- [Task directions]
Give again, word for word, each line of the data from the first through the one containing "- **ID**: 1681". Pictures stay out.

- [Supplied information]
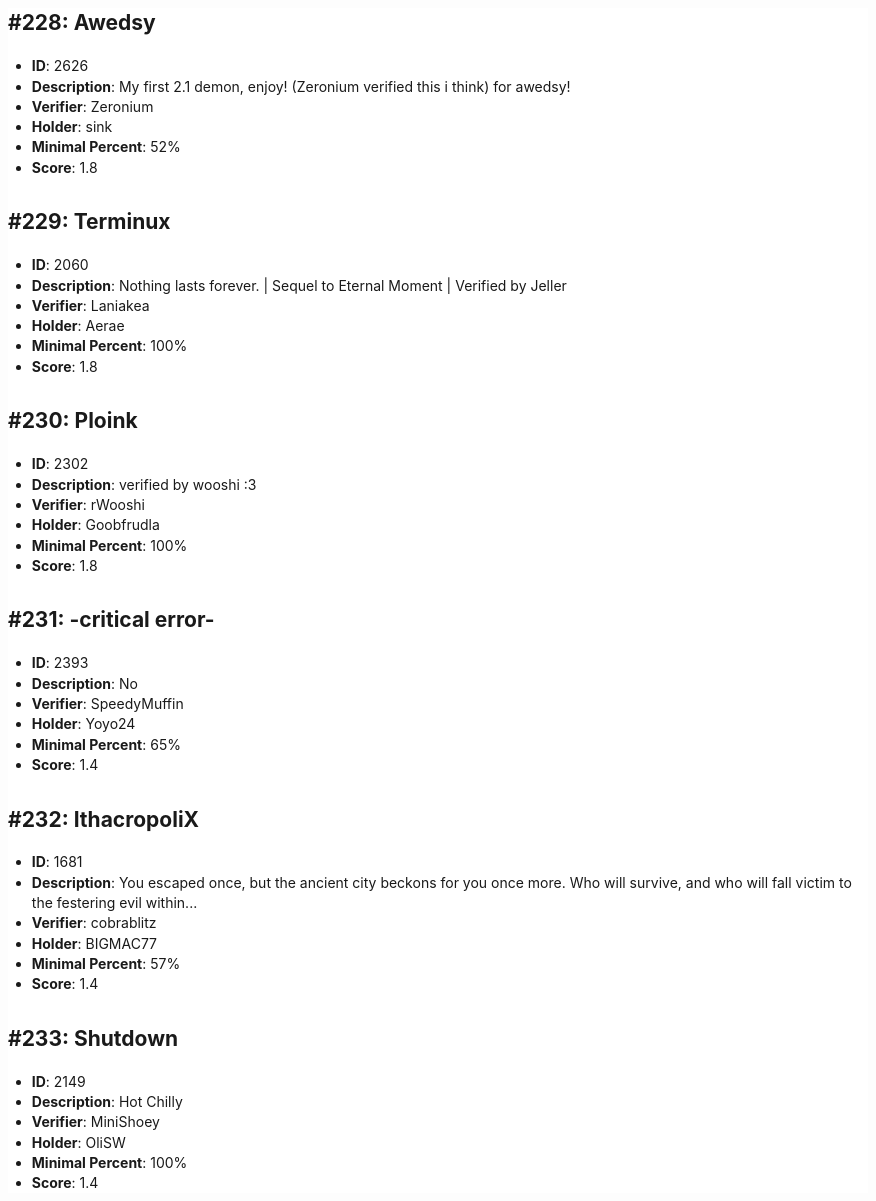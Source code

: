 ## #228: Awedsy

- **ID**: 2626
- **Description**: My first 2.1 demon, enjoy! (Zeronium verified this i think) for awedsy!
- **Verifier**: Zeronium
- **Holder**: sink
- **Minimal Percent**: 52%
- **Score**: 1.8

## #229: Terminux

- **ID**: 2060
- **Description**: Nothing lasts forever. | Sequel to Eternal Moment | Verified by Jeller
- **Verifier**: Laniakea
- **Holder**: Aerae
- **Minimal Percent**: 100%
- **Score**: 1.8

## #230: Ploink

- **ID**: 2302
- **Description**: verified by wooshi :3
- **Verifier**: rWooshi
- **Holder**: Goobfrudla
- **Minimal Percent**: 100%
- **Score**: 1.8

## #231: -critical error-

- **ID**: 2393
- **Description**: No
- **Verifier**: SpeedyMuffin
- **Holder**: Yoyo24
- **Minimal Percent**: 65%
- **Score**: 1.4

## #232: IthacropoliX

- **ID**: 1681
- **Description**: You escaped once, but the ancient city beckons for you once more. Who will survive, and who will fall victim to the festering evil within...
- **Verifier**: cobrablitz
- **Holder**: BIGMAC77
- **Minimal Percent**: 57%
- **Score**: 1.4

## #233: Shutdown

- **ID**: 2149
- **Description**: Hot Chilly
- **Verifier**: MiniShoey
- **Holder**: OliSW
- **Minimal Percent**: 100%
- **Score**: 1.4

- [Written answer]
Source code

: ## #228: Awedsy

- **ID**: 2626
- **Description**: My first 2.1 demon, enjoy! (Zeronium verified this i think) for awedsy!
- **Verifier**: Zeronium
- **Holder**: sink
- **Minimal Percent**: 52%
- **Score**: 1.8

## #229: Terminux

- **ID**: 2060
- **Description**: Nothing lasts forever. | Sequel to Eternal Moment | Verified by Jeller
- **Verifier**: Laniakea
- **Holder**: Aerae
- **Minimal Percent**: 100%
- **Score**: 1.8

## #230: Ploink

- **ID**: 2302
- **Description**: verified by wooshi :3
- **Verifier**: rWooshi
- **Holder**: Goobfrudla
- **Minimal Percent**: 100%
- **Score**: 1.8

## #231: -critical error-

- **ID**: 2393
- **Description**: No
- **Verifier**: SpeedyMuffin
- **Holder**: Yoyo24
- **Minimal Percent**: 65%
- **Score**: 1.4

## #232: IthacropoliX

- **ID**: 1681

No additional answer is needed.